— What is expected —
Once the line with "### ☁️ Microsoft Intune Setup" is found in the entries below, repeat it and each following line exactly, up to and including the line with "[youtube]: https://www.youtube.com/@andrew2718". Add no other lines.

Stored data:
+ + + + +

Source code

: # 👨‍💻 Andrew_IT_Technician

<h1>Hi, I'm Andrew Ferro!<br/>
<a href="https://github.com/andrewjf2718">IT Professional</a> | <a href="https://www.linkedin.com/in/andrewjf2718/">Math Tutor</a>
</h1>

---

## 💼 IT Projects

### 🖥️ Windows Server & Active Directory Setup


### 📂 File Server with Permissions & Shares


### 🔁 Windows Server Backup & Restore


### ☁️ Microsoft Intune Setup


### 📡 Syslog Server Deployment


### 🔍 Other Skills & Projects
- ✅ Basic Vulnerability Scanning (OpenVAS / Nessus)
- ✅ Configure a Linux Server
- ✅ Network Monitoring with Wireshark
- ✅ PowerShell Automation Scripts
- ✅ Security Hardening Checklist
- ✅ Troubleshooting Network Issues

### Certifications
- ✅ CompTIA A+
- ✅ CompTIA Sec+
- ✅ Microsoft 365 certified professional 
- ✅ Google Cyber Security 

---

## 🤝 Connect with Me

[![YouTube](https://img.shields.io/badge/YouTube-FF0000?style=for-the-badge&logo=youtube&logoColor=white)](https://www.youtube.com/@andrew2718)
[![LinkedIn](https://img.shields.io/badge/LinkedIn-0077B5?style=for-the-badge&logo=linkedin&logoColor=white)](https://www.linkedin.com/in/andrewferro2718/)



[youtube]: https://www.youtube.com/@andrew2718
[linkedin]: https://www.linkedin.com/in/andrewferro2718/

+ + + + +

— Problem solution —
### ☁️ Microsoft Intune Setup


### 📡 Syslog Server Deployment


### 🔍 Other Skills & Projects
- ✅ Basic Vulnerability Scanning (OpenVAS / Nessus)
- ✅ Configure a Linux Server
- ✅ Network Monitoring with Wireshark
- ✅ PowerShell Automation Scripts
- ✅ Security Hardening Checklist
- ✅ Troubleshooting Network Issues

### Certifications
- ✅ CompTIA A+
- ✅ CompTIA Sec+
- ✅ Microsoft 365 certified professional 
- ✅ Google Cyber Security 

---

## 🤝 Connect with Me

[![YouTube](https://img.shields.io/badge/YouTube-FF0000?style=for-the-badge&logo=youtube&logoColor=white)](https://www.youtube.com/@andrew2718)
[![LinkedIn](https://img.shields.io/badge/LinkedIn-0077B5?style=for-the-badge&logo=linkedin&logoColor=white)](https://www.linkedin.com/in/andrewferro2718/)



[youtube]: https://www.youtube.com/@andrew2718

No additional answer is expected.